Tiga instruktur gamelan yang dikirim Dinas Kebudayaan DIY, berbagi kisah mereka selama terjun mengajar gamelan ke sanggar penerima hibah gamelan di Jogja pada 2024 lalu. Pengalaman mereka tak hanya soal musik tradisional, tetapi juga cerita lucu, semangat belajar warga, hingga tantangan saat berhadapan dengan anak-anak dan emak-emak.
Di 2025 ini ketiganya kembali menjadi pelatih gamelan setelah diseleksi oleh Dinas Kebudayaan DIY.
Cerita Caecilia: Remaja Minta Diajari Canpursari
Caecilia Maria Andriana (29), tahun lalu mendapat penugasan di sanggar warga di Cangkringan, Sleman. Artinya, pada tahun ini akan menjadi pengugasan untuk kedua kali menjadi pelatih gamelan di sanggar-sanggar penerima hibah gamelan di DIY.
Hal yang paling menarik menurutnya datang dari kelompok remaja yang duduk di bangku SMP dan SMA. Mereka langsung ingin diajarkan lagu-lagu campursari, sementara mereka belum pernah memainkan gamelan.

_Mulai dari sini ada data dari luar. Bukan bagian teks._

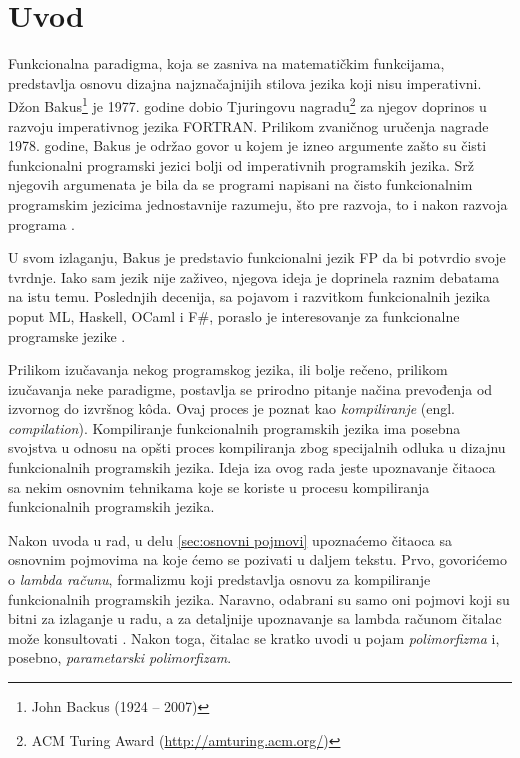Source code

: \section{Uvod}
\label{sec:uvod}

Funkcionalna paradigma, koja se zasniva na matematičkim funkcijama, predstavlja osnovu dizajna najznačajnijih stilova jezika koji nisu imperativni. Džon Bakus\footnote{John Backus (1924 -- 2007)} je 1977. godine dobio Tjuringovu nagradu\footnote{ACM Turing Award (\url{http://amturing.acm.org/})} za njegov doprinos u razvoju imperativnog jezika FORTRAN. Prilikom zvaničnog uručenja nagrade 1978. godine, Bakus je održao govor u kojem je izneo argumente zašto su čisti funkcionalni programski jezici bolji od imperativnih programskih jezika. Srž njegovih argumenata je bila da se programi napisani na čisto funkcionalnim programskim jezicima jednostavnije razumeju, što pre razvoja, to i nakon razvoja programa \cite{Can-Programming-Be-Liberated-from-the-von-Neumann-Style?, Concepts-of-Programming-Languages}.

U svom izlaganju, Bakus je predstavio funkcionalni jezik FP da bi potvrdio svoje tvrdnje. Iako sam jezik nije zaživeo, njegova ideja je doprinela raznim debatama na istu temu. Poslednjih decenija, sa pojavom i razvitkom funkcionalnih jezika poput ML, Haskell, OCaml i F\#, poraslo je interesovanje za funkcionalne programske jezike \cite{Concepts-of-Programming-Languages}.

Prilikom izučavanja nekog programskog jezika, ili bolje rečeno, prilikom izučavanja neke paradigme, postavlja se prirodno pitanje načina prevođenja od izvornog do izvršnog k\^oda. Ovaj proces je poznat kao \textit{kompiliranje} (engl. \textit{compilation}). Kompiliranje funkcionalnih programskih jezika ima posebna svojstva u odnosu na opšti proces kompiliranja zbog specijalnih odluka u dizajnu funkcionalnih programskih jezika. Ideja iza ovog rada jeste upoznavanje čitaoca sa nekim osnovnim tehnikama koje se koriste u procesu kompiliranja funkcionalnih programskih jezika.

Nakon uvoda u rad, u delu \ref{sec:osnovni pojmovi} upoznaćemo čitaoca sa osnovnim pojmovima na koje ćemo se pozivati u daljem tekstu. Prvo, govorićemo o \textit{lambda računu}, formalizmu koji predstavlja osnovu za kompiliranje funkcionalnih programskih jezika. Naravno, odabrani su samo oni pojmovi koji su bitni za izlaganje u radu, a za detaljnije upoznavanje sa lambda računom čitalac može konsultovati \cite{Introduction-to-Combinators-and-Lambda-Calculus}. Nakon toga, čitalac se kratko uvodi u pojam \textit{polimorfizma} i, posebno, \textit{parametarski polimorfizam}.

“Mereka pinginnya dari pengurusnya yang diajarkan itu lagu-lagu campursari, masalahnya mereka belum pernah nabuh gamelan. Jadi misal Ji Ro Lu Pat Mo Nem Pi. Ji untuk slendro mereka belum hafal,” katanya sambil tertawa saat acara workshop instruktur gamelan di Akademi Komunitas Negeri (AKN) Sewon Bantul, DIY, Senin (19/5).
Sesil juga menekankan pentingnya karawitan sebagai media pendidikan karakter.
“Di karawitan itu mereka belajarnya tidak hanya melulu tentang alat musiknya. Tapi juga satu kerukunan, terus keduanya tanggung jawab,” jelasnya.
Cerita Anisa: Ibu-Ibu Ingin Semua Alat tapi Tak Pernah Latihan
Sementara itu, Anisa Mulia Istiqomah (22), juga berbagi pengalaman di sanggar yang berlokasi di Depok, Sleman. Ia menyebut kelompok ibu-ibu sebagai yang paling seru diajari.
“Ada satu ibu-ibu itu yang semua instrumen itu pengen bisa, tapi dia itu nggak pernah berangkat,” katanya sambil tertawa.
Yang lucu, lanjut Anisa, ibu tersebut justru muncul saat pentas dan ingin mengatur semuanya.
Anisa juga bercerita tentang anak-anak yang ikut latihan karena diajak ibunya. Baginya, pengalaman ini menumbuhkan kesadaran akan pentingnya melestarikan gamelan.
“Ada satu rasa kebahagiaan sendiri untuk memperkenalkan, ini lho, Yogyakarta itu ada gagraknya sendiri,” ujarnya.